Here’s an excerpt from the Starforce article:
“Starforce doesn’t directly trash you rdrives of your IDE controller channels,” he [Nick Kallister, CGW’s desktop administrator] explains. “It can, however, cause Windows to step down to programmed input/output (PIO) mode, which could possibly damage some optical drives if they are run in that mode for an extended period of time.” Kallister also points out: [Although] Starforce is not a virus, it can act as a possible Trojan gateway, as malicious third-party applications could conceivably exploit its security holes to gain [system administrator] access.”
I think it’s fair to point out that, as far as I know, the Trojan gateway scenario is entirely theoretical at this point, and I’ve certainly had no issues with Starforce on my own system, but clearly, some people are having problems.

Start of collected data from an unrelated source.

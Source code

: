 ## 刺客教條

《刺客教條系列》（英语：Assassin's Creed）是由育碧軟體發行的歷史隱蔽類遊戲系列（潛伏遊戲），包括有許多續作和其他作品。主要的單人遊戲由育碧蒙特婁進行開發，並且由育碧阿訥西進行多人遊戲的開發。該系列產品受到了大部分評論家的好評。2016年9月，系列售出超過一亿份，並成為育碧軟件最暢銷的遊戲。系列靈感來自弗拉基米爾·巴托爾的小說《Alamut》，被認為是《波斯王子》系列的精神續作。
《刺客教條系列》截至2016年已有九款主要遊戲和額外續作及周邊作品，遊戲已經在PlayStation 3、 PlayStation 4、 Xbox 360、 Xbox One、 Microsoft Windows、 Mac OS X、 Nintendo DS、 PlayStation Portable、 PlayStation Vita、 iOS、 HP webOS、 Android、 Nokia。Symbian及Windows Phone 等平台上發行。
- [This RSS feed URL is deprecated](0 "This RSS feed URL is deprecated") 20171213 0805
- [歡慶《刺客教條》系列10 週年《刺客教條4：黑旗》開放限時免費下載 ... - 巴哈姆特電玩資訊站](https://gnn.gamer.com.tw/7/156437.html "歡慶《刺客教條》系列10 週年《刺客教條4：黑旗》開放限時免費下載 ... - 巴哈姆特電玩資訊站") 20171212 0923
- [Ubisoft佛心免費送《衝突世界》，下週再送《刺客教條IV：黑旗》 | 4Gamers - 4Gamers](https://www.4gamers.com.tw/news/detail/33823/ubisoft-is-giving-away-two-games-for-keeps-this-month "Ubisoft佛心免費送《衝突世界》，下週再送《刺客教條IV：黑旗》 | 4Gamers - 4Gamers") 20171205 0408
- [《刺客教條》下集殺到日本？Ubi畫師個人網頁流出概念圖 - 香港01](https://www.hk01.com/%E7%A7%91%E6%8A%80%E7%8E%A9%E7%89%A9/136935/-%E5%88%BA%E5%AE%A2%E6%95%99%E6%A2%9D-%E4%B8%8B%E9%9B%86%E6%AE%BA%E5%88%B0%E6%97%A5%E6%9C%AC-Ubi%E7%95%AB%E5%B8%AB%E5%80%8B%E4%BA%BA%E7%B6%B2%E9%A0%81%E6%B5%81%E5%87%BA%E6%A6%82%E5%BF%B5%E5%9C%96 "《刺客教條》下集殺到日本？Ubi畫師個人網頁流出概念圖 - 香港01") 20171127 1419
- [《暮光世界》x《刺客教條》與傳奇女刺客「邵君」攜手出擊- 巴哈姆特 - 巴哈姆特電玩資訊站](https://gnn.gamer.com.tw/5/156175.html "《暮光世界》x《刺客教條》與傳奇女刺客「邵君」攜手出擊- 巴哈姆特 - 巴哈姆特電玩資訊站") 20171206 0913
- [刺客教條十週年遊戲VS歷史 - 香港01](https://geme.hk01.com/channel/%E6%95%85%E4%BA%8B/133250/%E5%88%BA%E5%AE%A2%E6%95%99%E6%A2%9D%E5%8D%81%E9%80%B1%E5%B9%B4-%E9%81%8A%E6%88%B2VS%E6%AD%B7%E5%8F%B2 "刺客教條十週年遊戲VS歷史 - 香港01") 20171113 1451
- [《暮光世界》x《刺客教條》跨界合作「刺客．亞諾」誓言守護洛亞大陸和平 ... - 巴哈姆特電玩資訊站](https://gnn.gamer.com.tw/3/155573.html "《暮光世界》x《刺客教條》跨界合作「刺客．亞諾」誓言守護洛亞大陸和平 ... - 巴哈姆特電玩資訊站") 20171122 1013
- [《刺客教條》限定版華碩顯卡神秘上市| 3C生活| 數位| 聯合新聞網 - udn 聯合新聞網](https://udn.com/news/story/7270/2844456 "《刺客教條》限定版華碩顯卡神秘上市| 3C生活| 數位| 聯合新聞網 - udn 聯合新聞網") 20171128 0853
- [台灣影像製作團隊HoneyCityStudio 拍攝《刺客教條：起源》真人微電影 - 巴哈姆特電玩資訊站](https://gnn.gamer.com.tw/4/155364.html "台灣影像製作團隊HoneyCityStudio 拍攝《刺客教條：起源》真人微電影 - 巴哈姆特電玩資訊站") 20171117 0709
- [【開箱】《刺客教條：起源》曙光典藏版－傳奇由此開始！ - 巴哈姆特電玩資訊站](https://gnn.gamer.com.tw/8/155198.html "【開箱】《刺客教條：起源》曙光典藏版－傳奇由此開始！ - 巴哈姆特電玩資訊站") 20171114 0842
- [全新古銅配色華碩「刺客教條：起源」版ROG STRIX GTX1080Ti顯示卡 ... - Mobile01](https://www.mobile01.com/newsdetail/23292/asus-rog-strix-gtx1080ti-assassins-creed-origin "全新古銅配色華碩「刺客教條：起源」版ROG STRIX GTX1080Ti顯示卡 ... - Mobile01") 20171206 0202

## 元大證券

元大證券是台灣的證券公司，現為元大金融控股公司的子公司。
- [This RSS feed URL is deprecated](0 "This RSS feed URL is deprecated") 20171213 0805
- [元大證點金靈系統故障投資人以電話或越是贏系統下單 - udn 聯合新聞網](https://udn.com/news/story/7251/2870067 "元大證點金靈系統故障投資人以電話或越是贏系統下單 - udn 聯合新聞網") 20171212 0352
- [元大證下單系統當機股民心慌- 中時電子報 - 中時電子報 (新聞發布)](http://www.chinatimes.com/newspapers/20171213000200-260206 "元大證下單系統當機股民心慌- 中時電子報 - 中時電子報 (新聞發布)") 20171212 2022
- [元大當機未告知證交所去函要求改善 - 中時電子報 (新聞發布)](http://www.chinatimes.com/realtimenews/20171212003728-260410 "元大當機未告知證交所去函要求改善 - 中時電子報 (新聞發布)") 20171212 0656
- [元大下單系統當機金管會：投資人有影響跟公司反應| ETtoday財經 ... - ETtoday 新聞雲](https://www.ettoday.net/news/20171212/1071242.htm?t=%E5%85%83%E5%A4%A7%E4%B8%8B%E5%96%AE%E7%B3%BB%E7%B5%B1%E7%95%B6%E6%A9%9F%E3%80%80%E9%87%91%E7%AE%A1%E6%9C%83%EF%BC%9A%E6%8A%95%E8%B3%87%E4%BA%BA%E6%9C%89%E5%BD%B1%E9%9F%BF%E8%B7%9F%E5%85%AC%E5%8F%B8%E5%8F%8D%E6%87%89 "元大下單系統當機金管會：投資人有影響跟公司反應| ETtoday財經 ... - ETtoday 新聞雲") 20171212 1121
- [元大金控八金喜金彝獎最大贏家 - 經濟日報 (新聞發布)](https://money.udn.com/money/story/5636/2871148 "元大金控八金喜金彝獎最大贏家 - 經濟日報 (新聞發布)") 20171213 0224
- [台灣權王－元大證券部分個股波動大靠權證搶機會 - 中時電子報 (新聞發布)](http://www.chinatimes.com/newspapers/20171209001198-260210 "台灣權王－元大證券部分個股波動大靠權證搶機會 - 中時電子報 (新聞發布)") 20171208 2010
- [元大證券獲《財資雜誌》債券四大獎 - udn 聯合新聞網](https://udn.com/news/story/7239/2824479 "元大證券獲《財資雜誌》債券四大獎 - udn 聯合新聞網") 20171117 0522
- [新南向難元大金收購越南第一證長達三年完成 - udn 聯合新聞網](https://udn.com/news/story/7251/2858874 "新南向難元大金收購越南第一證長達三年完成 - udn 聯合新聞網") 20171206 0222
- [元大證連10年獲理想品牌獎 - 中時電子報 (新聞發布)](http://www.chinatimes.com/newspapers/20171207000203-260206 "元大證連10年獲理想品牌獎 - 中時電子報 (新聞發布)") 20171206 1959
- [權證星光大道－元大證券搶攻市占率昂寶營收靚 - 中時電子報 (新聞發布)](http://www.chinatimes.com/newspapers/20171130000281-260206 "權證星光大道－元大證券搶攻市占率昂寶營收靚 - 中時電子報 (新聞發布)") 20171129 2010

CGW did a test and here’s an excerpt:
…an extended test of a 4X Memorex DVD-RW drive and a retail copy of Ubisoft’s Splinter Cell Chaos Theory proved [the problem], as the drive’s burn speed eventually dropped to a paltry 1X—only to return to its original speed once we removed the StarForce program.
So there’s no real question anymore that in some configurations, at a minimum, Starforce lowers the burn speed of your optical drive. And what did Starforce have to say about this? Well, clownhole Zhidkov was ready with a response:
The issue on Starforce is obviously sponsored by our competitors or organized crime groups that run CD/DVD piracy [operations].
The Russian mafia, maybe? Oh, that’s great. Yes, and the persecution of your company also fulfills an ancient Biblical prophecy, sir. Locusts! I see locusts!
I sense that this might be a turning point for these loony tunes. With it fairly clearly proven that Starforce, while it’s installed, can actually degrade optical drive performance, publishers are in a very awkward position if they want to use it. And the company itself sounds mental. How can anyone have faith in their technology when they can’t open their mouths without sounding like absolute idiots?
Space Rangers 2, the PC game of the year in 2005, unfortunately uses Starforce. I believe it’s still going to be used in the upcoming U.S. release. Space Rangers 2 is so brilliant that it will be a shame if that decision, which has nothing to do with the quality of the game, costs them the chance to reach a wider audience. And there are plenty of people, after the events of the last two weeks, who won’t buy anything that uses Starforce copy protection.